Directions
Identify and pull out each line of the entries in which "documentclass" occurs.

Source data
::::::

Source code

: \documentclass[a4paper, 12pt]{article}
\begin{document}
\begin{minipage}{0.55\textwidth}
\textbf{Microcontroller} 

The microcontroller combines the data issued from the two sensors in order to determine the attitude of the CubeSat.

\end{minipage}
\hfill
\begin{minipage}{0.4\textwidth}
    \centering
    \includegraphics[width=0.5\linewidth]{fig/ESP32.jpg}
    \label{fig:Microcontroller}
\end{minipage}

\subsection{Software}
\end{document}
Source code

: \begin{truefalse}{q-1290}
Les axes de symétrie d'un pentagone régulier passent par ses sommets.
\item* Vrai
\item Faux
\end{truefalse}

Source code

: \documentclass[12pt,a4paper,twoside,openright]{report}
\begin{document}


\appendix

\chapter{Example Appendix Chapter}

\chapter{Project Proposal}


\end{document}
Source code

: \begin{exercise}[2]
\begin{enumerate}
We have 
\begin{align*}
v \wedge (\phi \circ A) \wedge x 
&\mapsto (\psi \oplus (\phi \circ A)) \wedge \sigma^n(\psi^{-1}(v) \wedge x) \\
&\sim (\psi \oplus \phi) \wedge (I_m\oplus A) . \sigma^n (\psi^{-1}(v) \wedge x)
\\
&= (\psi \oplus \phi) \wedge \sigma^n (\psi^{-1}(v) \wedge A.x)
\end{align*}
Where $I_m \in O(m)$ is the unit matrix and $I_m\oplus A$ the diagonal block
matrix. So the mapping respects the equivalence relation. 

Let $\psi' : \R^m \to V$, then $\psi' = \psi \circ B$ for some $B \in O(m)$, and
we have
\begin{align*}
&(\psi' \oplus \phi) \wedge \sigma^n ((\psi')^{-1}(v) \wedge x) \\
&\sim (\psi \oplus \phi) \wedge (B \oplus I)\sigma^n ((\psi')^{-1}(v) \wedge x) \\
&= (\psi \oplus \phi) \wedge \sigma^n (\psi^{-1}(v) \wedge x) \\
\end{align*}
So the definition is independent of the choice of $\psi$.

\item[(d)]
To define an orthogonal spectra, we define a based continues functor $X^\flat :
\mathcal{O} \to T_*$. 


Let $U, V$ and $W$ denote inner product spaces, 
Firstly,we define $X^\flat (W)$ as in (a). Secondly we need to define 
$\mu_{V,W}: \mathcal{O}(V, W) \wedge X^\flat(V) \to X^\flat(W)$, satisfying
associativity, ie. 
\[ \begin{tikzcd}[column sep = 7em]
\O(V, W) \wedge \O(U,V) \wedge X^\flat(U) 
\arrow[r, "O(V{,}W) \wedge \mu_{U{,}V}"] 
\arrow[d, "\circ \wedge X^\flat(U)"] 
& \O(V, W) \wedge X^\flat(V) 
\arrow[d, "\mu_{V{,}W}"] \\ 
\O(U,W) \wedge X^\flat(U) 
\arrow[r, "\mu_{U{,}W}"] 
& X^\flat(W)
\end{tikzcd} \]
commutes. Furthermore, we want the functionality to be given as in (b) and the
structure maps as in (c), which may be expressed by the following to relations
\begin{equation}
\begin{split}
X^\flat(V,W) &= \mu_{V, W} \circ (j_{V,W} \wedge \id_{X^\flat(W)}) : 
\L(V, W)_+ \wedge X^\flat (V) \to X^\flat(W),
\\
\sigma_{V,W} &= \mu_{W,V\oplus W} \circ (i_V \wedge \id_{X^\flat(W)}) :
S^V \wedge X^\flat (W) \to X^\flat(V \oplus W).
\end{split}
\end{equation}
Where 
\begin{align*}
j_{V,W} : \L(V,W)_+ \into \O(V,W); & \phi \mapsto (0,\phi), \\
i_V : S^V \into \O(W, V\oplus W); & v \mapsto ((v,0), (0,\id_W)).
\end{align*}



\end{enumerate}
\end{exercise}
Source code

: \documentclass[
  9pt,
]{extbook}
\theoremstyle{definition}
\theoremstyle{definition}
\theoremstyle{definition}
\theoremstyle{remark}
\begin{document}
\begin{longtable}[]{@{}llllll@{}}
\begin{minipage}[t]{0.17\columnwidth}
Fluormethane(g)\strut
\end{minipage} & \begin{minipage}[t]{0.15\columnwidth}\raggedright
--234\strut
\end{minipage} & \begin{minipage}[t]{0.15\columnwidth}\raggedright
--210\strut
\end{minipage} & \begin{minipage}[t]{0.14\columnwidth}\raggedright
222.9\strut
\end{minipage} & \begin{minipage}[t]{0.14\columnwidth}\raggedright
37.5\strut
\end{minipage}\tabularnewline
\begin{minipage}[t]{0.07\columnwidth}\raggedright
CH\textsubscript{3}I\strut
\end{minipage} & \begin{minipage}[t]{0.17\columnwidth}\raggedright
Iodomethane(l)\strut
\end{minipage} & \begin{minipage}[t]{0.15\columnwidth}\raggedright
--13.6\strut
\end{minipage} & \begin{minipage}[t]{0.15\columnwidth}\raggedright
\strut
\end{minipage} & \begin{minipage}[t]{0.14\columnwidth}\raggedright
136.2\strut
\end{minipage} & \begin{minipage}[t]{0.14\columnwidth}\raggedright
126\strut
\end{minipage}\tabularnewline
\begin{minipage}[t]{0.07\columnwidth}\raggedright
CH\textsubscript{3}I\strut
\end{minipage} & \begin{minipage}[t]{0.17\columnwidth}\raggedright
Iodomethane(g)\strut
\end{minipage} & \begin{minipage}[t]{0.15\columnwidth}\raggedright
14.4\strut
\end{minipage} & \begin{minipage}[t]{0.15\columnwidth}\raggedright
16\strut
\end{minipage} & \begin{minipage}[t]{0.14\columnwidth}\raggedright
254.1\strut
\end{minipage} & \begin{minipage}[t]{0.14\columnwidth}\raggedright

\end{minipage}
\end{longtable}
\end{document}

::::::

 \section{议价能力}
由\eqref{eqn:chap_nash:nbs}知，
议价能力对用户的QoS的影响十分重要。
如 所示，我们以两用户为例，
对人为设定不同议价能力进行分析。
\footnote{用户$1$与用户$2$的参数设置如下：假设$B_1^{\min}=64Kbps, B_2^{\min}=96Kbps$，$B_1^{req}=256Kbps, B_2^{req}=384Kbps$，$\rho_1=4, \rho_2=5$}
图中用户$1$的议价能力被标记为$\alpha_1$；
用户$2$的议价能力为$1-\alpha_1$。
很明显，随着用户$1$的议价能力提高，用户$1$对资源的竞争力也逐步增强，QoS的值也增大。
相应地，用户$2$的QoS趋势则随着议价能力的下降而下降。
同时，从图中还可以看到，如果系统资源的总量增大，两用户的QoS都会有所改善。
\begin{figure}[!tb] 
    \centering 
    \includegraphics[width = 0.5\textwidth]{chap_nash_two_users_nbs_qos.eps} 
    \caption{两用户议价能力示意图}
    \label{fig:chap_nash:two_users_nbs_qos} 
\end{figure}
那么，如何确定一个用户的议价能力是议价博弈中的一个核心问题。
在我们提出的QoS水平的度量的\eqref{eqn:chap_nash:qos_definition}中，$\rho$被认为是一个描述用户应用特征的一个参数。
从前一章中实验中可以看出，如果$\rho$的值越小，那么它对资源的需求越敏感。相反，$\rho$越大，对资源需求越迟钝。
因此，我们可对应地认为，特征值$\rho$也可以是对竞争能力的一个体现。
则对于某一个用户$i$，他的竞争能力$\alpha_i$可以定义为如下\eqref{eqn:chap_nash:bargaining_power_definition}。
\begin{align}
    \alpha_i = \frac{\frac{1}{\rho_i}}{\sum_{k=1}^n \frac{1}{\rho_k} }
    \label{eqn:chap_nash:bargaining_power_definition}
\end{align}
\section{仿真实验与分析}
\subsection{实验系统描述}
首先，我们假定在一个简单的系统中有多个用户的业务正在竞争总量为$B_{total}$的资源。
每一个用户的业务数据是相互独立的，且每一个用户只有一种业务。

::::::

Reply
: \documentclass[a4paper, 12pt]{article}
: \documentclass[12pt,a4paper,twoside,openright]{report}
: \documentclass[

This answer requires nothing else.